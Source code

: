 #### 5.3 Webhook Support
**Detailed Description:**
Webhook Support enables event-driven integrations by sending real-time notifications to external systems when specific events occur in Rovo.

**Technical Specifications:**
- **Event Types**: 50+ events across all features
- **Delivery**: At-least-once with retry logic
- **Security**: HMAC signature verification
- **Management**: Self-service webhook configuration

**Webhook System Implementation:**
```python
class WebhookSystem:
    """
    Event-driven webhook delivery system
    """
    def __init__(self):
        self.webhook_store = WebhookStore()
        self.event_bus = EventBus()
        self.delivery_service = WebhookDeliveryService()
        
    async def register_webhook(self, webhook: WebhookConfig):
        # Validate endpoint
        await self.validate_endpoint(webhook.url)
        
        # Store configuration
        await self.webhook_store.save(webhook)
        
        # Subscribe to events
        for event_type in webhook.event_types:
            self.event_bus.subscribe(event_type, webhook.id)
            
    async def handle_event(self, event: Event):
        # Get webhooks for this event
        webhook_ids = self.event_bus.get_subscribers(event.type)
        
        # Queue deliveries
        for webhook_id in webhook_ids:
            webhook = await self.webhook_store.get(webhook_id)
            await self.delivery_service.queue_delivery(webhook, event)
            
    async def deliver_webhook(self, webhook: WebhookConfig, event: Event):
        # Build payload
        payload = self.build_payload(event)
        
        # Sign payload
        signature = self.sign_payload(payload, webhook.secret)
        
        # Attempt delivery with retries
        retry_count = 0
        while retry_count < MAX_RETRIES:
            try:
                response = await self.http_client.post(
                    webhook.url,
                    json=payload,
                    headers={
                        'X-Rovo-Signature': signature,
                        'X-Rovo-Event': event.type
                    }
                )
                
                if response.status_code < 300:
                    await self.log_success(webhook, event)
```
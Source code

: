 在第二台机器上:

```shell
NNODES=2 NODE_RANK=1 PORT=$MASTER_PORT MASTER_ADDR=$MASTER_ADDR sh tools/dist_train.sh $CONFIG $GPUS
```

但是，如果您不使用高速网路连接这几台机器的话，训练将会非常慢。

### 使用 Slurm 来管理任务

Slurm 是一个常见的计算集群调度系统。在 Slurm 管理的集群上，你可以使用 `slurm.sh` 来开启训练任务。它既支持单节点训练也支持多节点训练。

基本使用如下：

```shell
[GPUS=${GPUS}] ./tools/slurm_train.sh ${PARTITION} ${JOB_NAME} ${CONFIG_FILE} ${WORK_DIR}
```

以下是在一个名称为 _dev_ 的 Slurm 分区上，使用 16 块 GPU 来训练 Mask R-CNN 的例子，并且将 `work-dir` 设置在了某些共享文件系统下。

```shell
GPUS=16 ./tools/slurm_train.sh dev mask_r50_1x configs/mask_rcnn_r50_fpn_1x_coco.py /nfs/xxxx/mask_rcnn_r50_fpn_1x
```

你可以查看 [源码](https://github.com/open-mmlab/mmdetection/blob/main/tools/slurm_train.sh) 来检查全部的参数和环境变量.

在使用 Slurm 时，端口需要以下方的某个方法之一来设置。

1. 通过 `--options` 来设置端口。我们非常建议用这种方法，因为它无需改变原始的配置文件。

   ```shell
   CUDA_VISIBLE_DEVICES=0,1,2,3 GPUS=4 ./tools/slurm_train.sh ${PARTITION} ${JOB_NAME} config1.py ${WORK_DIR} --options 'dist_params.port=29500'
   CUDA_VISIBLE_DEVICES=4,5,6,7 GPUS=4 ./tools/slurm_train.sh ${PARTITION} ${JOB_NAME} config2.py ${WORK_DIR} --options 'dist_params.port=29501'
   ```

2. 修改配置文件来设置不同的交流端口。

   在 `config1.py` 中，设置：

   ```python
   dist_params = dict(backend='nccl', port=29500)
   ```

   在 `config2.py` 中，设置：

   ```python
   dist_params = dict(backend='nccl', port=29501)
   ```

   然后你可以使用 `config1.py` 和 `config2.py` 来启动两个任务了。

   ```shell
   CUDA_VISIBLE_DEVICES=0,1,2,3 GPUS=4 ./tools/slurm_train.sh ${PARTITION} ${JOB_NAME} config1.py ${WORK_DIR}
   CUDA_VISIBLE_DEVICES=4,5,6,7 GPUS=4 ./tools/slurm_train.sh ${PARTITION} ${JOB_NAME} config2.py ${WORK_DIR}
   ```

-------------------------

DIRECTIONS FOR THIS TASK:
Every entry above needs to be written out again exactly.

SOLUTION FOR THIS TASK:
Source code

: #### 5.3 Webhook Support
**Detailed Description:**
Webhook Support enables event-driven integrations by sending real-time notifications to external systems when specific events occur in Rovo.

**Technical Specifications:**
- **Event Types**: 50+ events across all features
- **Delivery**: At-least-once with retry logic
- **Security**: HMAC signature verification
- **Management**: Self-service webhook configuration

**Webhook System Implementation:**
```python
class WebhookSystem:
    """
    Event-driven webhook delivery system
    """
    def __init__(self):
        self.webhook_store = WebhookStore()
        self.event_bus = EventBus()
        self.delivery_service = WebhookDeliveryService()
        
    async def register_webhook(self, webhook: WebhookConfig):
        # Validate endpoint
        await self.validate_endpoint(webhook.url)
        
        # Store configuration
        await self.webhook_store.save(webhook)
        
        # Subscribe to events
        for event_type in webhook.event_types:
            self.event_bus.subscribe(event_type, webhook.id)
            
    async def handle_event(self, event: Event):
        # Get webhooks for this event
        webhook_ids = self.event_bus.get_subscribers(event.type)
        
        # Queue deliveries
        for webhook_id in webhook_ids:
            webhook = await self.webhook_store.get(webhook_id)
            await self.delivery_service.queue_delivery(webhook, event)
            
    async def deliver_webhook(self, webhook: WebhookConfig, event: Event):
        # Build payload
        payload = self.build_payload(event)
        
        # Sign payload
        signature = self.sign_payload(payload, webhook.secret)
        
        # Attempt delivery with retries
        retry_count = 0
        while retry_count < MAX_RETRIES:
            try:
                response = await self.http_client.post(
                    webhook.url,
                    json=payload,
                    headers={
                        'X-Rovo-Signature': signature,
                        'X-Rovo-Event': event.type
                    }
                )
                
                if response.status_code < 300:
                    await self.log_success(webhook, event)
```
Source code

: 在第二台机器上:

```shell
NNODES=2 NODE_RANK=1 PORT=$MASTER_PORT MASTER_ADDR=$MASTER_ADDR sh tools/dist_train.sh $CONFIG $GPUS
```

但是，如果您不使用高速网路连接这几台机器的话，训练将会非常慢。

### 使用 Slurm 来管理任务

Slurm 是一个常见的计算集群调度系统。在 Slurm 管理的集群上，你可以使用 `slurm.sh` 来开启训练任务。它既支持单节点训练也支持多节点训练。

基本使用如下：

```shell
[GPUS=${GPUS}] ./tools/slurm_train.sh ${PARTITION} ${JOB_NAME} ${CONFIG_FILE} ${WORK_DIR}
```

以下是在一个名称为 _dev_ 的 Slurm 分区上，使用 16 块 GPU 来训练 Mask R-CNN 的例子，并且将 `work-dir` 设置在了某些共享文件系统下。

```shell
GPUS=16 ./tools/slurm_train.sh dev mask_r50_1x configs/mask_rcnn_r50_fpn_1x_coco.py /nfs/xxxx/mask_rcnn_r50_fpn_1x
```

你可以查看 [源码](https://github.com/open-mmlab/mmdetection/blob/main/tools/slurm_train.sh) 来检查全部的参数和环境变量.

在使用 Slurm 时，端口需要以下方的某个方法之一来设置。

1. 通过 `--options` 来设置端口。我们非常建议用这种方法，因为它无需改变原始的配置文件。

   ```shell
   CUDA_VISIBLE_DEVICES=0,1,2,3 GPUS=4 ./tools/slurm_train.sh ${PARTITION} ${JOB_NAME} config1.py ${WORK_DIR} --options 'dist_params.port=29500'
   CUDA_VISIBLE_DEVICES=4,5,6,7 GPUS=4 ./tools/slurm_train.sh ${PARTITION} ${JOB_NAME} config2.py ${WORK_DIR} --options 'dist_params.port=29501'
   ```

2. 修改配置文件来设置不同的交流端口。

   在 `config1.py` 中，设置：

   ```python
   dist_params = dict(backend='nccl', port=29500)
   ```

   在 `config2.py` 中，设置：

   ```python
   dist_params = dict(backend='nccl', port=29501)
   ```

   然后你可以使用 `config1.py` 和 `config2.py` 来启动两个任务了。

   ```shell
   CUDA_VISIBLE_DEVICES=0,1,2,3 GPUS=4 ./tools/slurm_train.sh ${PARTITION} ${JOB_NAME} config1.py ${WORK_DIR}
   CUDA_VISIBLE_DEVICES=4,5,6,7 GPUS=4 ./tools/slurm_train.sh ${PARTITION} ${JOB_NAME} config2.py ${WORK_DIR}
   ```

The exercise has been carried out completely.